[Plain-text document sources]
####################
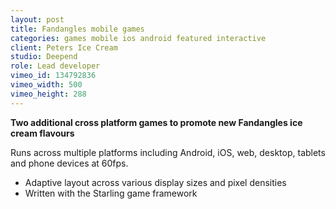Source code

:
```yaml
---
layout: post
title: Fandangles mobile games
categories: games mobile ios android featured interactive
client: Peters Ice Cream
studio: Deepend
role: Lead developer
vimeo_id: 134792836
vimeo_width: 500
vimeo_height: 288
---
```


**Two additional cross platform games to promote new Fandangles ice cream flavours**

Runs across multiple platforms including Android, iOS, web, desktop, tablets and phone devices at 60fps.

- Adaptive layout across various display sizes and pixel densities
- Written with the Starling game framework

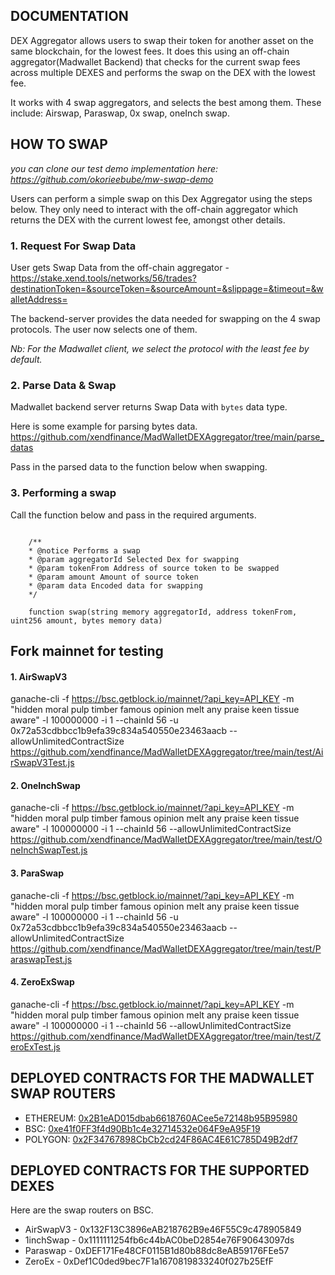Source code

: ## DOCUMENTATION

DEX Aggregator allows users to swap their token for another asset on the same blockchain, for the lowest fees. 
It does this using an off-chain aggregator(Madwallet Backend) that checks for the current swap fees across multiple DEXES and performs the swap on the DEX with the lowest fee.

It works with 4 swap aggregators, and selects the best among them. These include: Airswap, Paraswap, 0x swap, oneInch swap.

## HOW TO SWAP

*you can clone our test demo implementation here: https://github.com/okorieebube/mw-swap-demo*

Users can perform a simple swap on this Dex Aggregator using the steps below.
They only need to interact with the off-chain aggregator which returns the DEX with the current lowest fee, amongst other details.

### 1. Request For Swap Data
User gets Swap Data from the off-chain aggregator - https://stake.xend.tools/networks/56/trades?destinationToken=&sourceToken=&sourceAmount=&slippage=&timeout=&walletAddress=

The backend-server provides the data needed for swapping on the 4 swap protocols.
The user now selects one of them. 

*Nb: For the Madwallet client, we select the protocol with the least fee by default.*

### 2. Parse Data & Swap
Madwallet backend server returns Swap Data with `bytes` data type.

Here is some example for parsing bytes data.
https://github.com/xendfinance/MadWalletDEXAggregator/tree/main/parse_datas

Pass in the parsed data to the function below when swapping.

### 3. Performing a swap
 Call the function below and pass in the required arguments.

```

    /**
    * @notice Performs a swap
    * @param aggregatorId Selected Dex for swapping
    * @param tokenFrom Address of source token to be swapped
    * @param amount Amount of source token
    * @param data Encoded data for swapping
    */ 

    function swap(string memory aggregatorId, address tokenFrom, uint256 amount, bytes memory data) 
```

## Fork mainnet for testing

#### 1. AirSwapV3
ganache-cli -f https://bsc.getblock.io/mainnet/?api_key=API_KEY -m "hidden moral pulp timber famous opinion melt any praise keen tissue aware" -l 100000000 -i 1 --chainId 56 -u 0x72a53cdbbcc1b9efa39c834a540550e23463aacb --allowUnlimitedContractSize
https://github.com/xendfinance/MadWalletDEXAggregator/tree/main/test/AirSwapV3Test.js

#### 2. OneInchSwap
ganache-cli -f https://bsc.getblock.io/mainnet/?api_key=API_KEY -m "hidden moral pulp timber famous opinion melt any praise keen tissue aware" -l 100000000 -i 1 --chainId 56 --allowUnlimitedContractSize
https://github.com/xendfinance/MadWalletDEXAggregator/tree/main/test/OneInchSwapTest.js

#### 3. ParaSwap
ganache-cli -f https://bsc.getblock.io/mainnet/?api_key=API_KEY -m "hidden moral pulp timber famous opinion melt any praise keen tissue aware" -l 100000000 -i 1 --chainId 56 -u 0x72a53cdbbcc1b9efa39c834a540550e23463aacb --allowUnlimitedContractSize
https://github.com/xendfinance/MadWalletDEXAggregator/tree/main/test/ParaswapTest.js 

#### 4. ZeroExSwap
ganache-cli -f https://bsc.getblock.io/mainnet/?api_key=API_KEY -m "hidden moral pulp timber famous opinion melt any praise keen tissue aware" -l 100000000 -i 1 --chainId 56 --allowUnlimitedContractSize
https://github.com/xendfinance/MadWalletDEXAggregator/tree/main/test/ZeroExTest.js


## DEPLOYED CONTRACTS FOR THE MADWALLET SWAP ROUTERS
* ETHEREUM: [0x2B1eAD015dbab6618760ACee5e72148b95B95980](https://etherscan.io/address/0x2B1eAD015dbab6618760ACee5e72148b95B95980#code)<br>
* BSC: [0xe41f0FF3f4d90Bb1c4e32714532e064F9eA95F19](https://bscscan.com/address/0xe41f0FF3f4d90Bb1c4e32714532e064F9eA95F19#code)<br>
* POLYGON: [0x2F34767898CbCb2cd24F86AC4E61C785D49B2df7](https://polygonscan.com/address/0x2F34767898CbCb2cd24F86AC4E61C785D49B2df7#code)

## DEPLOYED CONTRACTS FOR THE SUPPORTED DEXES
Here are the swap routers on BSC.
* AirSwapV3 - 0x132F13C3896eAB218762B9e46F55C9c478905849
* 1inchSwap - 0x1111111254fb6c44bAC0beD2854e76F90643097ds
* Paraswap - 0xDEF171Fe48CF0115B1d80b88dc8eAB59176FEe57
* ZeroEx - 0xDef1C0ded9bec7F1a1670819833240f027b25EfF

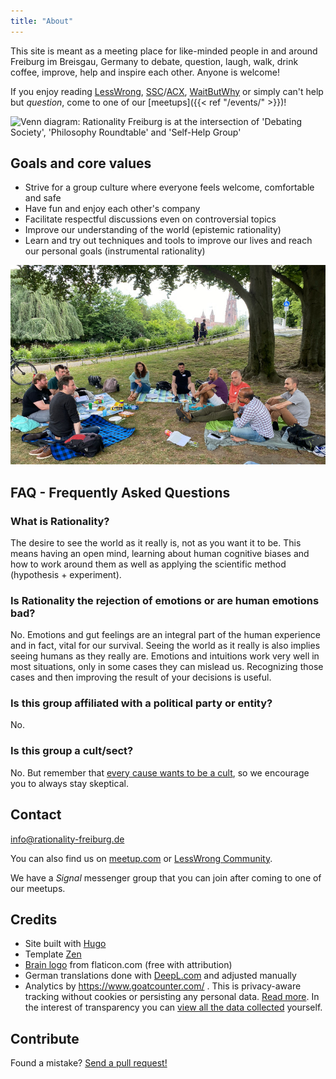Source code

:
 ```yaml
---
title: "About"
---
```


This site is meant as a meeting place for like-minded people in and around
Freiburg im Breisgau, Germany to debate, question, laugh, walk, drink coffee,
improve, help and inspire each other. Anyone is welcome!

<!--more-->

If you enjoy reading [LessWrong](https://www.lesswrong.com/),
[SSC](https://slatestarcodex.com/)/[ACX](https://astralcodexten.substack.com/),
[WaitButWhy](https://waitbutwhy.com/) or simply can't help but _question_, come
to one of our [meetups]({{< ref "/events/" >}})!

![Venn diagram: Rationality Freiburg is at the intersection of 'Debating
Society', 'Philosophy Roundtable' and 'Self-Help
Group'](about-venn-diagram-400-en.png "Venn diagram: Rationality Freiburg is at
the intersection of 'Debating Society', 'Philosophy Roundtable' and 'Self-Help
Group'")


## Goals and core values

* Strive for a group culture where everyone feels welcome, comfortable and safe
* Have fun and enjoy each other's company
* Facilitate respectful discussions even on controversial topics
* Improve our understanding of the world (epistemic rationality)
* Learn and try out techniques and tools to improve our lives and reach our
  personal goals (instrumental rationality)

!['Rationality Freiburg' group deep in discussion in the park](rationality-freiburg-group.jpg
"'Rationality Freiburg' group deep in discussion in the park")

## FAQ - Frequently Asked Questions

### What is Rationality?

The desire to see the world as it really is, not as you want it to be. This
means having an open mind, learning about human cognitive biases and how to
work around them as well as applying the scientific method (hypothesis +
experiment).

### Is Rationality the rejection of emotions or are human emotions bad?

No. Emotions and gut feelings are an integral part of the human experience and
in fact, vital for our survival. Seeing the world as it really is also implies
seeing humans as they really are. Emotions and intuitions work very well in
most situations, only in some cases they can mislead us. Recognizing those
cases and then improving the result of your decisions is useful.

### Is this group affiliated with a political party or entity?

No.

### Is this group a cult/sect?

No. But remember that [every cause wants to be a
cult](https://www.lesswrong.com/posts/yEjaj7PWacno5EvWa/every-cause-wants-to-be-a-cult),
so we encourage you to always stay skeptical.

## Contact

info@rationality-freiburg.de

You can also find us on [meetup.com](https://www.meetup.com/rationality-freiburg/)
or [LessWrong Community](https://www.lesswrong.com/groups/fFZZ2Ywzsab86EESY).

We have a _Signal_ messenger group that you can join after coming to one of our
meetups.

## Credits

* Site built with [Hugo](https://gohugo.io)
* Template [Zen](https://github.com/frjo/hugo-theme-zen)
* [Brain logo](https://www.flaticon.com/premium-icon/brain_3288930) from
  flaticon.com (free with attribution)
* German translations done with [DeepL.com](https://www.deepl.com) and adjusted manually
* Analytics by https://www.goatcounter.com/ . This is privacy-aware tracking
  without cookies or persisting any personal data. [Read more](https://www.goatcounter.com/help/gdpr).
  In the interest of transparency you can [view all the data collected](https://rationality-freiburg.goatcounter.com/)
  yourself.

## Contribute

Found a mistake? [Send a pull request!](https://github.com/omarkohl/rationality-freiburg.de)

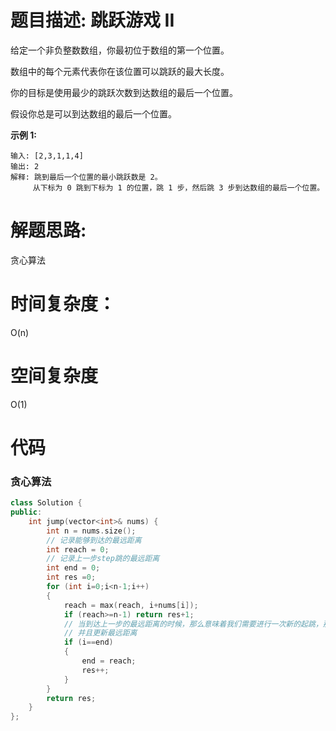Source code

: # 题目描述:  跳跃游戏 II

给定一个非负整数数组，你最初位于数组的第一个位置。

数组中的每个元素代表你在该位置可以跳跃的最大长度。

你的目标是使用最少的跳跃次数到达数组的最后一个位置。

假设你总是可以到达数组的最后一个位置。

**示例 1:**
```
输入: [2,3,1,1,4]
输出: 2
解释: 跳到最后一个位置的最小跳跃数是 2。
     从下标为 0 跳到下标为 1 的位置，跳 1 步，然后跳 3 步到达数组的最后一个位置。
```

  
# 解题思路:
  贪心算法
# 时间复杂度：
  O(n) 
# 空间复杂度
  O(1)
  
# 代码

###  贪心算法
```c++
class Solution {
public:
    int jump(vector<int>& nums) {
        int n = nums.size();
        // 记录能够到达的最远距离
        int reach = 0;
        // 记录上一步step跳的最远距离
        int end = 0;
        int res =0;
        for (int i=0;i<n-1;i++)
        {
            reach = max(reach, i+nums[i]);
            if (reach>=n-1) return res+1;
            // 当到达上一步的最远距离的时候，那么意味着我们需要进行一次新的起跳，那么步数 + 1
            // 并且更新最远距离
            if (i==end)
            {
                end = reach;
                res++;
            }
        }
        return res;
    }
};
```
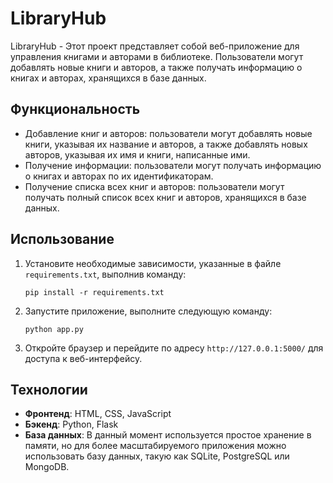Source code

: # LibraryHub

LibraryHub - Этот проект представляет собой веб-приложение для управления книгами и авторами в библиотеке. Пользователи могут добавлять новые книги и авторов, а также получать информацию о книгах и авторах, хранящихся в базе данных.

## Функциональность

- Добавление книг и авторов: пользователи могут добавлять новые книги, указывая их название и авторов, а также добавлять новых авторов, указывая их имя и книги, написанные ими.
- Получение информации: пользователи могут получать информацию о книгах и авторах по их идентификаторам.
- Получение списка всех книг и авторов: пользователи могут получать полный список всех книг и авторов, хранящихся в базе данных.

## Использование

1. Установите необходимые зависимости, указанные в файле `requirements.txt`, выполнив команду:
    ```
    pip install -r requirements.txt
    ```
2. Запустите приложение, выполните следующую команду:
    ```
    python app.py
    ```
3. Откройте браузер и перейдите по адресу `http://127.0.0.1:5000/` для доступа к веб-интерфейсу.

## Технологии

- **Фронтенд**: HTML, CSS, JavaScript
- **Бэкенд**: Python, Flask
- **База данных**: В данный момент используется простое хранение в памяти, но для более масштабируемого приложения можно использовать базу данных, такую как SQLite, PostgreSQL или MongoDB.
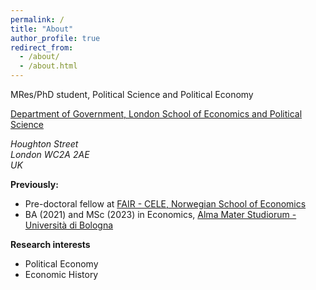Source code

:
 ```yaml
---
permalink: /
title: "About"
author_profile: true
redirect_from: 
  - /about/
  - /about.html
---
```




MRes/PhD student, Political Science and Political Economy

[Department of Government, London School of Economics and Political Science](https://www.lse.ac.uk/government)

<address>
 Houghton Street <br /> London WC2A 2AE<br /> UK
</address>

**Previously:**
- Pre-doctoral fellow at [FAIR - CELE, Norwegian School of Economics](https://www.nhh.no/en/research-centres/fair)
- BA (2021) and MSc (2023) in Economics, [Alma Mater Studiorum - Università di Bologna](https://dse.unibo.it/it/index.html) 

**Research interests**
- Political Economy
- Economic History

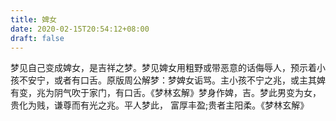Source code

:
 ```yaml
---
title: 婢女
date: 2020-02-15T20:54:12+08:00
draft: false
---
```


梦见自己变成婢女，是吉祥之梦。梦见婢女用粗野或带恶意的话侮辱人，预示着小孩不安宁，或者有口舌。原版周公解梦：梦婢女诟骂。主小孩不宁之兆，或主其婢有变，兆为阴气吹于家门，有口舌。《梦林玄解》梦身作婢，吉。梦此男变为女，贵化为贱，谦尊而有光之兆。平人梦此， 富厚丰盈;贵者主阳柔。《梦林玄解》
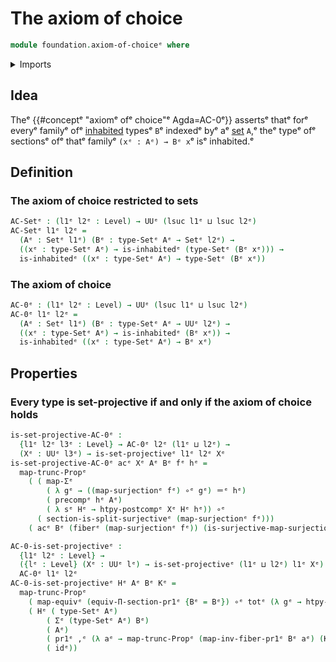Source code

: # The axiom of choice

```agda
module foundation.axiom-of-choiceᵉ where
```

<details><summary>Imports</summary>

```agda
open import foundation.dependent-pair-typesᵉ
open import foundation.function-extensionalityᵉ
open import foundation.functoriality-propositional-truncationᵉ
open import foundation.inhabited-typesᵉ
open import foundation.postcomposition-functionsᵉ
open import foundation.projective-typesᵉ
open import foundation.propositional-truncationsᵉ
open import foundation.sectionsᵉ
open import foundation.split-surjective-mapsᵉ
open import foundation.surjective-mapsᵉ
open import foundation.universe-levelsᵉ

open import foundation-core.equivalencesᵉ
open import foundation-core.fibers-of-mapsᵉ
open import foundation-core.function-typesᵉ
open import foundation-core.functoriality-dependent-pair-typesᵉ
open import foundation-core.identity-typesᵉ
open import foundation-core.precomposition-functionsᵉ
open import foundation-core.setsᵉ
```

</details>

## Idea

Theᵉ {{#conceptᵉ "axiomᵉ ofᵉ choice"ᵉ Agda=AC-0ᵉ}} assertsᵉ thatᵉ forᵉ everyᵉ familyᵉ ofᵉ
[inhabited](foundation.inhabited-types.mdᵉ) typesᵉ `B`ᵉ indexedᵉ byᵉ aᵉ
[set](foundation-core.sets.mdᵉ) `A`,ᵉ theᵉ typeᵉ ofᵉ sectionsᵉ ofᵉ thatᵉ familyᵉ
`(xᵉ : Aᵉ) → Bᵉ x`ᵉ isᵉ inhabited.ᵉ

## Definition

### The axiom of choice restricted to sets

```agda
AC-Setᵉ : (l1ᵉ l2ᵉ : Level) → UUᵉ (lsuc l1ᵉ ⊔ lsuc l2ᵉ)
AC-Setᵉ l1ᵉ l2ᵉ =
  (Aᵉ : Setᵉ l1ᵉ) (Bᵉ : type-Setᵉ Aᵉ → Setᵉ l2ᵉ) →
  ((xᵉ : type-Setᵉ Aᵉ) → is-inhabitedᵉ (type-Setᵉ (Bᵉ xᵉ))) →
  is-inhabitedᵉ ((xᵉ : type-Setᵉ Aᵉ) → type-Setᵉ (Bᵉ xᵉ))
```

### The axiom of choice

```agda
AC-0ᵉ : (l1ᵉ l2ᵉ : Level) → UUᵉ (lsuc l1ᵉ ⊔ lsuc l2ᵉ)
AC-0ᵉ l1ᵉ l2ᵉ =
  (Aᵉ : Setᵉ l1ᵉ) (Bᵉ : type-Setᵉ Aᵉ → UUᵉ l2ᵉ) →
  ((xᵉ : type-Setᵉ Aᵉ) → is-inhabitedᵉ (Bᵉ xᵉ)) →
  is-inhabitedᵉ ((xᵉ : type-Setᵉ Aᵉ) → Bᵉ xᵉ)
```

## Properties

### Every type is set-projective if and only if the axiom of choice holds

```agda
is-set-projective-AC-0ᵉ :
  {l1ᵉ l2ᵉ l3ᵉ : Level} → AC-0ᵉ l2ᵉ (l1ᵉ ⊔ l2ᵉ) →
  (Xᵉ : UUᵉ l3ᵉ) → is-set-projectiveᵉ l1ᵉ l2ᵉ Xᵉ
is-set-projective-AC-0ᵉ acᵉ Xᵉ Aᵉ Bᵉ fᵉ hᵉ =
  map-trunc-Propᵉ
    ( ( map-Σᵉ
        ( λ gᵉ → ((map-surjectionᵉ fᵉ) ∘ᵉ gᵉ) ＝ᵉ hᵉ)
        ( precompᵉ hᵉ Aᵉ)
        ( λ sᵉ Hᵉ → htpy-postcompᵉ Xᵉ Hᵉ hᵉ)) ∘ᵉ
      ( section-is-split-surjectiveᵉ (map-surjectionᵉ fᵉ)))
    ( acᵉ Bᵉ (fiberᵉ (map-surjectionᵉ fᵉ)) (is-surjective-map-surjectionᵉ fᵉ))

AC-0-is-set-projectiveᵉ :
  {l1ᵉ l2ᵉ : Level} →
  ({lᵉ : Level} (Xᵉ : UUᵉ lᵉ) → is-set-projectiveᵉ (l1ᵉ ⊔ l2ᵉ) l1ᵉ Xᵉ) →
  AC-0ᵉ l1ᵉ l2ᵉ
AC-0-is-set-projectiveᵉ Hᵉ Aᵉ Bᵉ Kᵉ =
  map-trunc-Propᵉ
    ( map-equivᵉ (equiv-Π-section-pr1ᵉ {Bᵉ = Bᵉ}) ∘ᵉ totᵉ (λ gᵉ → htpy-eqᵉ))
    ( Hᵉ ( type-Setᵉ Aᵉ)
        ( Σᵉ (type-Setᵉ Aᵉ) Bᵉ)
        ( Aᵉ)
        ( pr1ᵉ ,ᵉ (λ aᵉ → map-trunc-Propᵉ (map-inv-fiber-pr1ᵉ Bᵉ aᵉ) (Kᵉ aᵉ)))
        ( idᵉ))
```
####################
Show the lines of the records above that mention "Debating".

Exercise result =>
![Venn diagram: Rationality Freiburg is at the intersection of 'Debating
the intersection of 'Debating Society', 'Philosophy Roundtable' and 'Self-Help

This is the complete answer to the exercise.